Why did you removed the test on "inactive_blocked"??  It is important to have
this test and it encourages batching of requests.



>  			if (noblock && sh == NULL)
>  				break;
>  			if (!sh) {
>  				conf->inactive_blocked = 1;
>  				wait_event_lock_irq(conf->wait_for_stripe,
> -						    !list_empty(&conf->inactive_list) &&
> -						    (atomic_read(&conf->active_stripes)
> -						     < (conf->max_nr_stripes *3/4)
> -						     || !conf->inactive_blocked),
> -						    conf->device_lock);
> +					!list_empty(conf->inactive_list + hash) &&
> +					(atomic_read(&conf->active_stripes)
> +					  < (conf->max_nr_stripes * 3 / 4)

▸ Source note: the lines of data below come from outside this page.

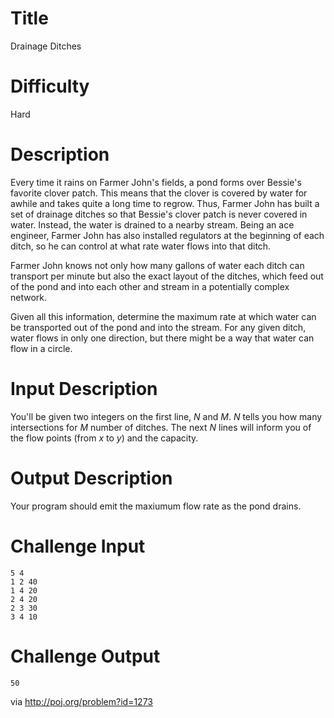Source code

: # Title

Drainage Ditches

# Difficulty

Hard

# Description

Every time it rains on Farmer John's fields, a pond forms over Bessie's favorite clover patch. This means that the clover is covered by water for awhile and takes quite a long time to regrow. Thus, Farmer John has built a set of drainage ditches so that Bessie's clover patch is never covered in water. Instead, the water is drained to a nearby stream. Being an ace engineer, Farmer John has also installed regulators at the beginning of each ditch, so he can control at what rate water flows into that ditch. 

Farmer John knows not only how many gallons of water each ditch can transport per minute but also the exact layout of the ditches, which feed out of the pond and into each other and stream in a potentially complex network. 

Given all this information, determine the maximum rate at which water can be transported out of the pond and into the stream. For any given ditch, water flows in only one direction, but there might be a way that water can flow in a circle. 

# Input Description

You'll be given two integers on the first line, *N* and *M*. *N* tells you how many intersections for *M* number of ditches.  The next *N* lines will inform you of the flow points (from *x* to *y*) and the capacity. 

# Output Description

Your program should emit the maxiumum flow rate as the pond drains. 

# Challenge Input

    5 4
    1 2 40
    1 4 20
    2 4 20
    2 3 30
    3 4 10

# Challenge Output

    50

via http://poj.org/problem?id=1273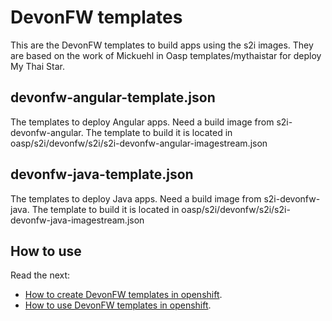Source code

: # DevonFW templates

This are the DevonFW templates to build apps using the s2i images. They are based on the work of Mickuehl in Oasp templates/mythaistar for deploy My Thai Star.

## devonfw-angular-template.json

The templates to deploy Angular apps. Need a build image from s2i-devonfw-angular. The template to build it is located in oasp/s2i/devonfw/s2i/s2i-devonfw-angular-imagestream.json

## devonfw-java-template.json

The templates to deploy Java apps. Need a build image from s2i-devonfw-java. The template to build it is located in oasp/s2i/devonfw/s2i/s2i-devonfw-java-imagestream.json


## How to use

Read the next:
- [How to create DevonFW templates in openshift](https://github.com/oasp/s2i/tree/master/devonfw#how-to-create-devonfw-templates-in-openshift).
- [How to use DevonFW templates in openshift](https://github.com/oasp/s2i/tree/master/devonfw#how-to-use-devonfw-templates-in-openshift).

> +					|| !conf->inactive_blocked),
> +					*(conf->hash_locks + hash));
>  				conf->inactive_blocked = 0;
>  			} else
>  				init_stripe(sh, sector, previous);
>  		} else {
> +			spin_lock(&conf->device_lock);
> +
>  			if (atomic_read(&sh->count)) {
>  				BUG_ON(!list_empty(&sh->lru)
>  				    && !test_bit(STRIPE_EXPANDING, &sh->state)

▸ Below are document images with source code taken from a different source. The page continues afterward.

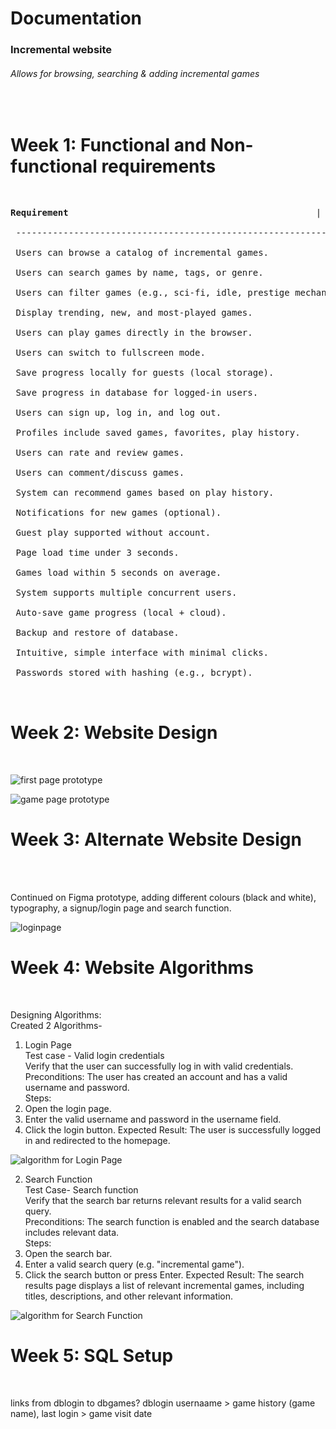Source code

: <!-- starting on incremental game search website -->
<!-- changed idea from chatbot (no chatbot code so unable to produce) -->
<!-- planning start - -->
<!-- search function -->
<!-- redirect function -->
<!-- add game function -->

<h1>Documentation<br></h1>

<h3>Incremental website<br></h3>
<h6>Allows for browsing, searching & adding incremental games</h6><br>



<h1><b>Week 1: Functional and Non-functional requirements</b></h1><br>
<pre><b>Requirement</b>                                               | <b>Type</b>    |<br>
 ---------------------------------------------------------------- | -------------- |<br>
 Users can browse a catalog of incremental games.                 | Functional     |<br>
 Users can search games by name, tags, or genre.                  | Functional     |<br>
 Users can filter games (e.g., sci-fi, idle, prestige mechanics). | Functional     |<br>
 Display trending, new, and most-played games.                    | Functional     |<br>
 Users can play games directly in the browser.                    | Functional     |<br>
 Users can switch to fullscreen mode.                             | Functional     |<br>
 Save progress locally for guests (local storage).                | Functional     |<br>
 Save progress in database for logged-in users.                   | Functional     |<br>
 Users can sign up, log in, and log out.                          | Functional     |<br>
 Profiles include saved games, favorites, play history.           | Functional     |<br>
 Users can rate and review games.                                 | Functional     |<br>
 Users can comment/discuss games.                                 | Functional     |<br>
 System can recommend games based on play history.                | Functional     |<br>
 Notifications for new games (optional).                          | Functional     |<br>
 Guest play supported without account.                            | Functional     |<br>
 Page load time under 3 seconds.                                  | Non-Functional |<br>
 Games load within 5 seconds on average.                          | Non-Functional |<br>
 System supports multiple concurrent users.                       | Non-Functional |<br>
 Auto-save game progress (local + cloud).                         | Non-Functional |<br>
 Backup and restore of database.                                  | Non-Functional |<br>
 Intuitive, simple interface with minimal clicks.                 | Non-Functional |<br>
 Passwords stored with hashing (e.g., bcrypt).                    | Non-Functional |<br>
<br></pre>
<h1><b>Week 2: Website Design</b></h1><br>

![first page prototype](Images/firstpage.jpg)

![game page prototype](Images/secondpage.jpg)

<h1><b>Week 3: Alternate Website Design</b></h1><br>

<br>Continued on Figma prototype, adding different colours (black and white), typography, a signup/login page and search function. <br>

![loginpage](Images/loginpage.jpg)

<h1><b>Week 4: Website Algorithms</b></h1><br>

 Designing Algorithms:<br>
 Created 2 Algorithms-
<br>
1. Login Page<br>
Test case - Valid login credentials<br>
Verify that the user can successfully log in with valid credentials.<br>
Preconditions: The user has created an account and has a valid username and password.<br>
Steps:
1. Open the login page.
2. Enter the valid username and password in the username field.
3. Click the login button.
Expected Result: The user is successfully logged in and redirected to the homepage.

![algorithm for Login Page](Images/loginalgorithm.jpg)<br>

2. Search Function<br>
Test Case- Search function<br>
Verify that the search bar returns relevant results for a valid search query.<br>
Preconditions: The search function is enabled and the search database includes relevant data.<br>
Steps:
1. Open the search bar.
2. Enter a valid search query (e.g. "incremental game").
3. Click the search button or press Enter.
Expected Result: The search results page displays a list of relevant incremental games, including titles, descriptions, and other relevant information.

![algorithm for Search Function](Images/searchalgorithm.jpg)<br>

<h1><b>Week 5: SQL Setup</b></h1><br>

links from dblogin to dbgames?
dblogin usernaame > game history (game name), last login > game visit date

> @@ -611,13 +725,14 @@ get_active_stripe(struct r5conf *conf, s
>  					sh->group = NULL;
>  				}
>  			}
> +			spin_unlock(&conf->device_lock);

The device_lock is only really needed in the 'else' branch of the if
statement.  So can we have it only there.  i.e. don't take the lock if
sh->count is non-zero.


>  		}
>  	} while (sh == NULL);
>  
>  	if (sh)
>  		atomic_inc(&sh->count);
>  
> -	spin_unlock_irq(&conf->device_lock);
> +	spin_unlock_irq(conf->hash_locks + hash);
>  	return sh;
>  }
>  
> @@ -1585,7 +1700,7 @@ static void raid_run_ops(struct stripe_h
>  	put_cpu();
>  }
>  
> -static int grow_one_stripe(struct r5conf *conf)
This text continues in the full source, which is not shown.